New homebuyers must make an average annual salary of $115,000 to afford the average United States home, according to recent studies from Redfin. That’s about $40,000 more than the typical American household earns.
Nationally, home prices are up 15% from only a year ago and 50% since the start of the pandemic. In August, the average U.S. home sold for about $420,000, rising 3% year over year.
In 2022, the median household income was around $75,000. While the average U.S. hourly wage rose 5% over the last year, that’s not enough to keep up with the increasing costs of affording a home.
Salary to buy a home has risen in all major metros
Homebuyers now must earn at least six figures to buy a home in half the country’s major metros and in five metros, the necessary income has increased by over 30%. They are:
1. Miami
2. Newark, New Jersey
3. Bridgeport, Connecticut
4. Dayton, Ohio
5. Rochester, New York
Both Miami and Newark showed the biggest increases; homebuyers must earn 33% more than one year ago to afford the typical home in both cities. Miami homebuyers must earn $143,000 annually to afford the typical monthly mortgage payment of $3,580, while Newark homebuyers must earn $160,000 to afford $3,989 monthly.
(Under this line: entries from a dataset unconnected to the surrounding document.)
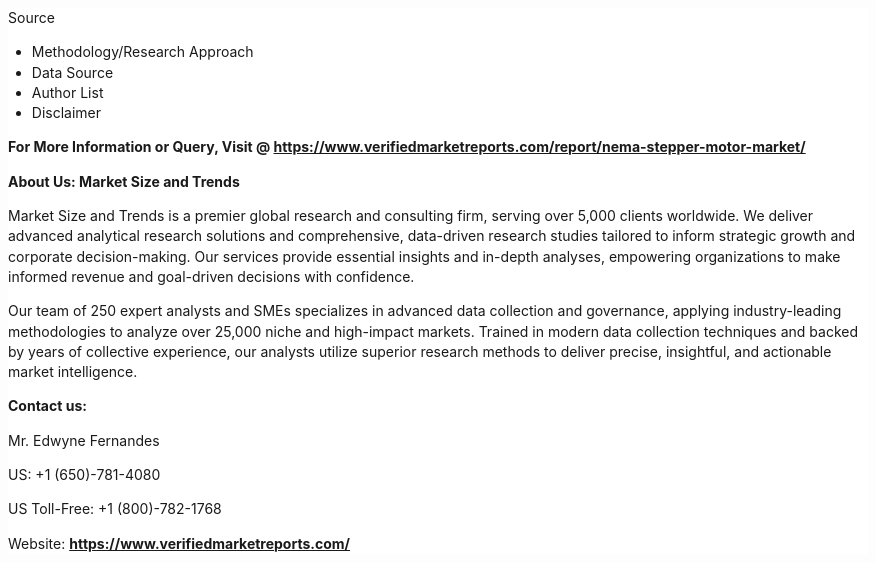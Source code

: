 Source</strong></p><ul><li>Methodology/Research Approach</li><li>Data Source</li><li>Author List</li><li>Disclaimer</li></ul></p><p><strong>For More Information or Query, Visit @ <a href="https://www.verifiedmarketreports.com/report/nema-stepper-motor-market/">https://www.verifiedmarketreports.com/report/nema-stepper-motor-market/</a></strong></p><p><strong>About Us: Market Size and Trends</strong></p><p>Market Size and Trends is a premier global research and consulting firm, serving over 5,000 clients worldwide. We deliver advanced analytical research solutions and comprehensive, data-driven research studies tailored to inform strategic growth and corporate decision-making. Our services provide essential insights and in-depth analyses, empowering organizations to make informed revenue and goal-driven decisions with confidence.</p><p>Our team of 250 expert analysts and SMEs specializes in advanced data collection and governance, applying industry-leading methodologies to analyze over 25,000 niche and high-impact markets. Trained in modern data collection techniques and backed by years of collective experience, our analysts utilize superior research methods to deliver precise, insightful, and actionable market intelligence.</p><p><strong>Contact us:</strong></p><p>Mr. Edwyne Fernandes</p><p>US: +1 (650)-781-4080</p><p>US Toll-Free: +1 (800)-782-1768</p><p>Website: <strong><a href="https://www.verifiedmarketreports.com/">https://www.verifiedmarketreports.com/</a></strong></p>
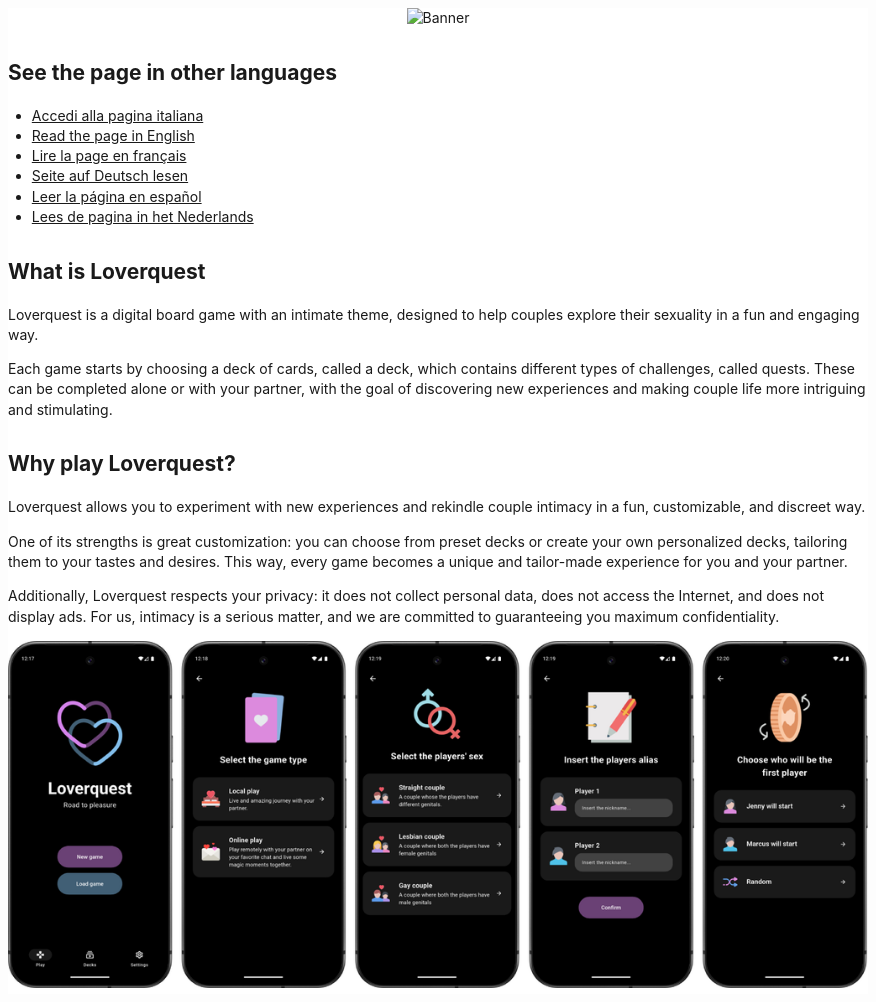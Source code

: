 <p align="center">
  <img src="/github_pages/assets/banner_loverquest.png" alt="Banner" width="600"/>
</p>

## See the page in other languages
- [Accedi alla pagina italiana](https://github.com/H3rz3n/loverquest/blob/main/github_pages/readme/it_readme.md)
- [Read the page in English](https://github.com/H3rz3n/loverquest/blob/main/github_pages/readme/en_readme.md)
- [Lire la page en français](https://github.com/H3rz3n/loverquest/blob/main/github_pages/readme/fr_readme.md)
- [Seite auf Deutsch lesen](https://github.com/H3rz3n/loverquest/blob/main/github_pages/readme/de_readme.md)
- [Leer la página en español](https://github.com/H3rz3n/loverquest/blob/main/github_pages/readme/es_readme.md)
- [Lees de pagina in het Nederlands](https://github.com/H3rz3n/loverquest/blob/main/github_pages/readme/nl_readme.md)


## What is Loverquest
Loverquest is a digital board game with an intimate theme, designed to help couples explore their sexuality in a fun and engaging way.

Each game starts by choosing a deck of cards, called a deck, which contains different types of challenges, called quests. These can be completed alone or with your partner, with the goal of discovering new experiences and making couple life more intriguing and stimulating.

## Why play Loverquest?
Loverquest allows you to experiment with new experiences and rekindle couple intimacy in a fun, customizable, and discreet way.

One of its strengths is great customization: you can choose from preset decks or create your own personalized decks, tailoring them to your tastes and desires. This way, every game becomes a unique and tailor-made experience for you and your partner.

Additionally, Loverquest respects your privacy: it does not collect personal data, does not access the Internet, and does not display ads. For us, intimacy is a serious matter, and we are committed to guaranteeing you maximum confidentiality.

<p align="center">
  <img src="/github_pages/assets/carousels/en/01_en_carousel.png" alt="Banner" width="1640"/>
</p>
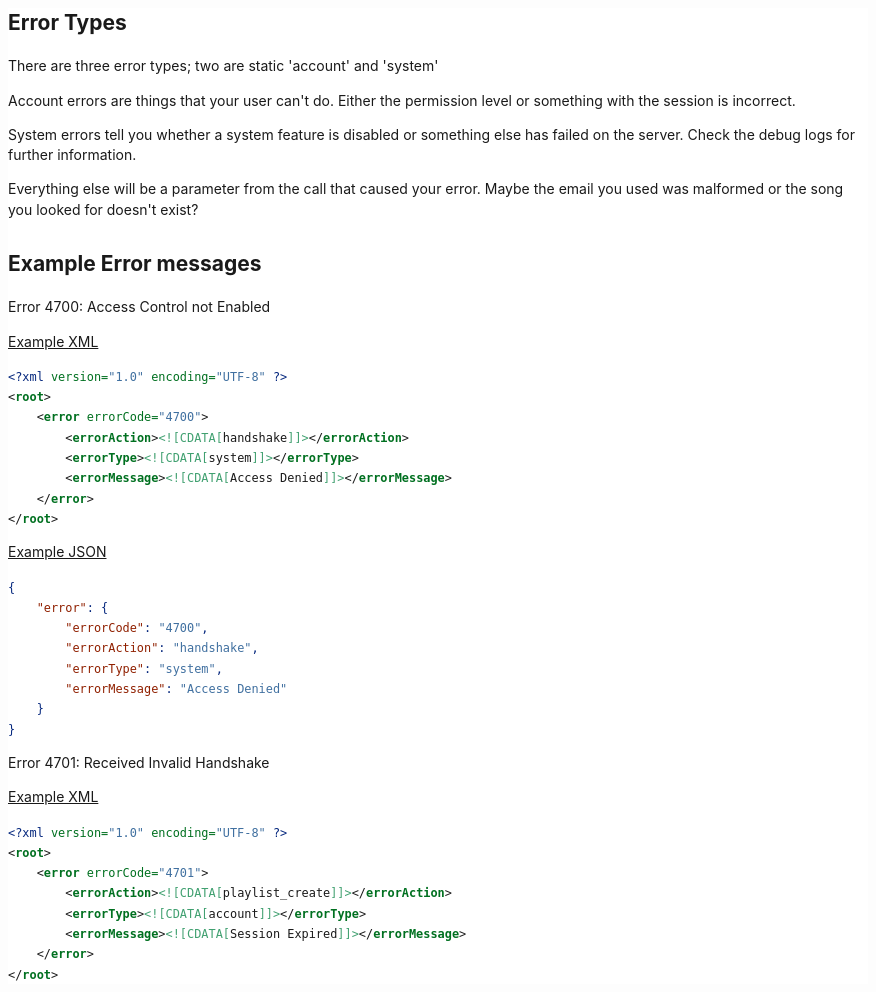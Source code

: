 ## Error Types

There are three error types; two are static 'account' and 'system'

Account errors are things that your user can't do. Either the permission level or something with the session is incorrect.

System errors tell you whether a system feature is disabled or something else has failed on the server. Check the debug logs for further information.

Everything else will be a parameter from the call that caused your error. Maybe the email you used was malformed or the song you looked for doesn't exist?

## Example Error messages

Error 4700: Access Control not Enabled

[Example XML](https://raw.githubusercontent.com/ampache/python3-ampache/master/docs/xml-responses/error-4700.xml)

```XML
<?xml version="1.0" encoding="UTF-8" ?>
<root>
    <error errorCode="4700">
        <errorAction><![CDATA[handshake]]></errorAction>
        <errorType><![CDATA[system]]></errorType>
        <errorMessage><![CDATA[Access Denied]]></errorMessage>
    </error>
</root>
```

[Example JSON](https://raw.githubusercontent.com/ampache/python3-ampache/master/docs/json-responses/error-4700.json)

```JSON
{
    "error": {
        "errorCode": "4700",
        "errorAction": "handshake",
        "errorType": "system",
        "errorMessage": "Access Denied"
    }
}
```

Error 4701: Received Invalid Handshake

[Example XML](https://raw.githubusercontent.com/ampache/python3-ampache/master/docs/xml-responses/error-4701.xml)

```XML
<?xml version="1.0" encoding="UTF-8" ?>
<root>
    <error errorCode="4701">
        <errorAction><![CDATA[playlist_create]]></errorAction>
        <errorType><![CDATA[account]]></errorType>
        <errorMessage><![CDATA[Session Expired]]></errorMessage>
    </error>
</root>
```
Meanwhile, in San Francisco and San Jose, California — the two most expensive markets — buyers must earn $400,000 annually to afford the typical monthly mortgage.
The average U.S. monthly mortgage is at an all-time high
Mortgage rates have continued climbing since August when they were at an average fixed rate of 7.07%. As of Nov. 10, they reside at 7.69%, the highest amount in over two decades. On top of that, low inventory is driving up housing costs.
The average monthly mortgage payment is now $2,866, the highest it’s ever been. Payments have also increased substantially since the beginning of the pandemic. In August 2020, the typical monthly payment was $1,581.
“In a homebuyer’s ideal world, rising mortgage rates would push both demand and home prices down, at least enough to make up for high interest payments,” Redfin Economics Research Lead Chen Zhao said in the report.” “But that’s not what’s happening now.”
Zhao explained: “Although new listings are ticking up slightly, inventory is still near record lows as homeowners hang onto their low mortgage rates — and that’s propping up prices.”
Overall though, the income needed to afford the typical home has increased across the country, even in places where prices declined over the past year.